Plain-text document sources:
********************

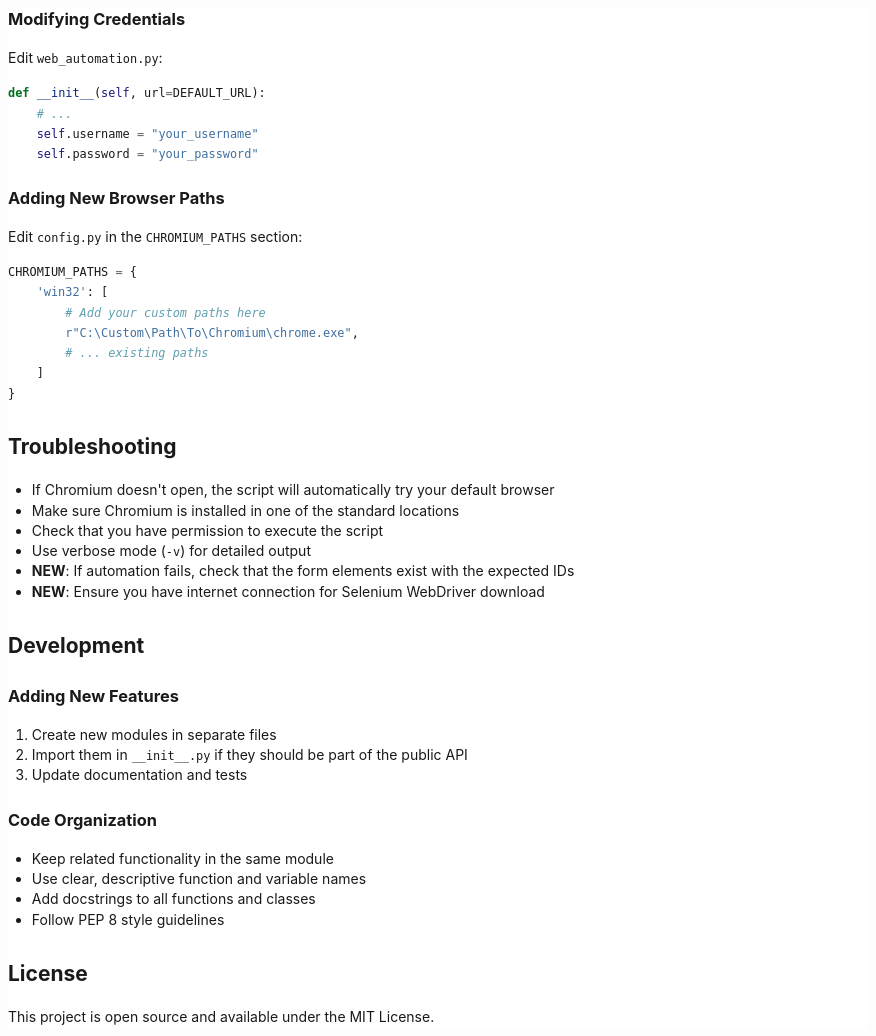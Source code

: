 ### Modifying Credentials

Edit `web_automation.py`:

```python
def __init__(self, url=DEFAULT_URL):
    # ...
    self.username = "your_username"
    self.password = "your_password"
```

### Adding New Browser Paths

Edit `config.py` in the `CHROMIUM_PATHS` section:

```python
CHROMIUM_PATHS = {
    'win32': [
        # Add your custom paths here
        r"C:\Custom\Path\To\Chromium\chrome.exe",
        # ... existing paths
    ]
}
```

## Troubleshooting

- If Chromium doesn't open, the script will automatically try your default browser
- Make sure Chromium is installed in one of the standard locations
- Check that you have permission to execute the script
- Use verbose mode (`-v`) for detailed output
- **NEW**: If automation fails, check that the form elements exist with the expected IDs
- **NEW**: Ensure you have internet connection for Selenium WebDriver download

## Development

### Adding New Features

1. Create new modules in separate files
2. Import them in `__init__.py` if they should be part of the public API
3. Update documentation and tests

### Code Organization

- Keep related functionality in the same module
- Use clear, descriptive function and variable names
- Add docstrings to all functions and classes
- Follow PEP 8 style guidelines

## License

This project is open source and available under the MIT License.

********************

WHAT YOU NEED TO DO:
Exact copies of the line with "- Keep related" and of every later line in the entries make up the whole answer.

WRITTEN ANSWER:
- Keep related functionality in the same module
- Use clear, descriptive function and variable names
- Add docstrings to all functions and classes
- Follow PEP 8 style guidelines

## License

This project is open source and available under the MIT License.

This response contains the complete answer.